■ **Task brief**
Give the data again exactly as written, skipping any pictures.

--- Material for this task Enclosed Below ---

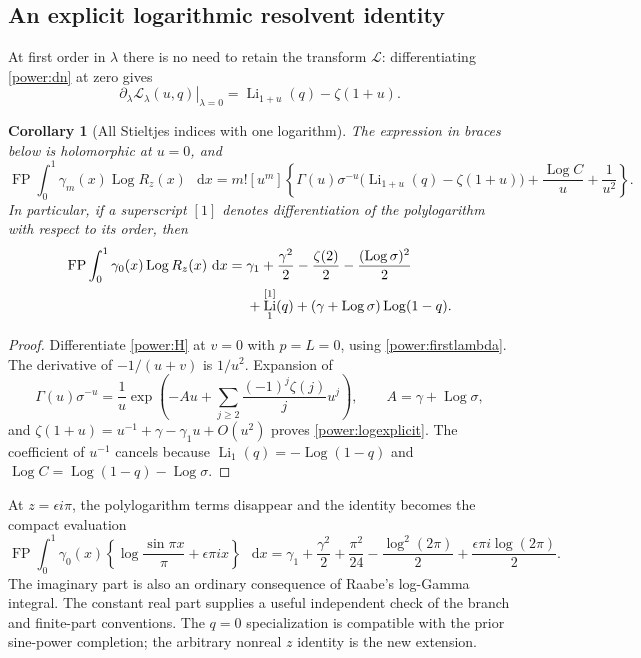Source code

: \documentclass[11pt,a4paper]{article}
\numberwithin{equation}{section}
\newtheorem{corollary}[theorem]{Corollary}
\theoremstyle{definition}
\theoremstyle{remark}
\DeclareMathOperator{\Li}{Li}
\DeclareMathOperator{\Log}{Log}
\DeclareMathOperator{\FP}{FP}
\newcommand{\dd}{\mathop{}\!\mathrm{d}}
\begin{document}
\subsection{An explicit logarithmic resolvent identity}

At first order in $\lambda$ there is no need to retain the transform
$\mathcal L$: differentiating \eqref{power:dn} at zero gives
\begin{equation}\label{power:firstlambda}
 \left.\partial_\lambda\mathcal L_\lambda(u,q)\right|_{\lambda=0}
       =\Li_{1+u}(q)-\zeta(1+u).
\end{equation}

\begin{corollary}[All Stieltjes indices with one logarithm]
\label{power:logcor}
The expression in braces below is holomorphic at $u=0$, and
\begin{equation}\label{power:alllog}
 \boxed{\displaystyle
 \FP\int_0^1\gamma_m(x)\Log R_z(x)\,\dd x
 =m![u^m]\left\{
 \Gamma(u)\sigma^{-u}\bigl(\Li_{1+u}(q)-\zeta(1+u)\bigr)
       +\frac{\Log C}{u}+\frac1{u^2}\right\}.}
\end{equation}
In particular, if a superscript $[1]$ denotes differentiation of the
polylogarithm with respect to its order, then
\begin{align}\label{power:logexplicit}
 \FP\int_0^1\gamma_0(x)\Log R_z(x)\,\dd x
  ={}&\gamma_1+\frac{\gamma^2}{2}-\frac{\zeta(2)}2
              -\frac{(\Log\sigma)^2}{2}\notag\\
    &+\Li_1^{[1]}(q)
               +(\gamma+\Log\sigma)\Log(1-q).
\end{align}
\end{corollary}
\begin{proof}
Differentiate \eqref{power:H} at $v=0$ with $p=L=0$, using
\eqref{power:firstlambda}.  The derivative of $-1/(u+v)$ is
$1/u^2$.  Expansion of
\[
 \Gamma(u)\sigma^{-u}
 =\frac1u\exp\left(-Au+\sum_{j\ge2}\frac{(-1)^j\zeta(j)}j u^j\right),
 \qquad A=\gamma+\Log\sigma,
\]
and $\zeta(1+u)=u^{-1}+\gamma-\gamma_1u+O(u^2)$ proves
\eqref{power:logexplicit}.  The coefficient of $u^{-1}$ cancels
because $\Li_1(q)=-\Log(1-q)$ and
$\Log C=\Log(1-q)-\Log\sigma$.
\end{proof}

At $z=\epsilon i\pi$, the polylogarithm terms disappear and the
identity becomes the compact evaluation
\begin{equation}\label{power:logspecial}
 \FP\int_0^1\gamma_0(x)
       \left\{\log\frac{\sin\pi x}{\pi}+\epsilon\pi ix\right\}\,\dd x
 =\gamma_1+\frac{\gamma^2}{2}+\frac{\pi^2}{24}
       -\frac{\log^2(2\pi)}2+\frac{\epsilon\pi i\log(2\pi)}2.
\end{equation}
The imaginary part is also an ordinary consequence of Raabe's
log-Gamma integral.  The constant real part supplies a useful
independent check of the branch and finite-part conventions.
The $q=0$ specialization is compatible with the prior sine-power
completion; the arbitrary nonreal $z$ identity is the new extension.
\end{document}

--- End of Enclosed Material for this task ---

■ **Answer below**
Source code

: \documentclass[11pt,a4paper]{article}
\numberwithin{equation}{section}
\newtheorem{corollary}[theorem]{Corollary}
\theoremstyle{definition}
\theoremstyle{remark}
\DeclareMathOperator{\Li}{Li}
\DeclareMathOperator{\Log}{Log}
\DeclareMathOperator{\FP}{FP}
\newcommand{\dd}{\mathop{}\!\mathrm{d}}
\begin{document}
\subsection{An explicit logarithmic resolvent identity}

At first order in $\lambda$ there is no need to retain the transform
$\mathcal L$: differentiating \eqref{power:dn} at zero gives
\begin{equation}\label{power:firstlambda}
 \left.\partial_\lambda\mathcal L_\lambda(u,q)\right|_{\lambda=0}
       =\Li_{1+u}(q)-\zeta(1+u).
\end{equation}

\begin{corollary}[All Stieltjes indices with one logarithm]
\label{power:logcor}
The expression in braces below is holomorphic at $u=0$, and
\begin{equation}\label{power:alllog}
 \boxed{\displaystyle
 \FP\int_0^1\gamma_m(x)\Log R_z(x)\,\dd x
 =m![u^m]\left\{
 \Gamma(u)\sigma^{-u}\bigl(\Li_{1+u}(q)-\zeta(1+u)\bigr)
       +\frac{\Log C}{u}+\frac1{u^2}\right\}.}
\end{equation}
In particular, if a superscript $[1]$ denotes differentiation of the
polylogarithm with respect to its order, then
\begin{align}\label{power:logexplicit}
 \FP\int_0^1\gamma_0(x)\Log R_z(x)\,\dd x
  ={}&\gamma_1+\frac{\gamma^2}{2}-\frac{\zeta(2)}2
              -\frac{(\Log\sigma)^2}{2}\notag\\
    &+\Li_1^{[1]}(q)
               +(\gamma+\Log\sigma)\Log(1-q).
\end{align}
\end{corollary}
\begin{proof}
Differentiate \eqref{power:H} at $v=0$ with $p=L=0$, using
\eqref{power:firstlambda}.  The derivative of $-1/(u+v)$ is
$1/u^2$.  Expansion of
\[
 \Gamma(u)\sigma^{-u}
 =\frac1u\exp\left(-Au+\sum_{j\ge2}\frac{(-1)^j\zeta(j)}j u^j\right),
 \qquad A=\gamma+\Log\sigma,
\]
and $\zeta(1+u)=u^{-1}+\gamma-\gamma_1u+O(u^2)$ proves
\eqref{power:logexplicit}.  The coefficient of $u^{-1}$ cancels
because $\Li_1(q)=-\Log(1-q)$ and
$\Log C=\Log(1-q)-\Log\sigma$.
\end{proof}

At $z=\epsilon i\pi$, the polylogarithm terms disappear and the
identity becomes the compact evaluation
\begin{equation}\label{power:logspecial}
 \FP\int_0^1\gamma_0(x)
       \left\{\log\frac{\sin\pi x}{\pi}+\epsilon\pi ix\right\}\,\dd x
 =\gamma_1+\frac{\gamma^2}{2}+\frac{\pi^2}{24}
       -\frac{\log^2(2\pi)}2+\frac{\epsilon\pi i\log(2\pi)}2.
\end{equation}
The imaginary part is also an ordinary consequence of Raabe's
log-Gamma integral.  The constant real part supplies a useful
independent check of the branch and finite-part conventions.
The $q=0$ specialization is compatible with the prior sine-power
completion; the arbitrary nonreal $z$ identity is the new extension.
\end{document}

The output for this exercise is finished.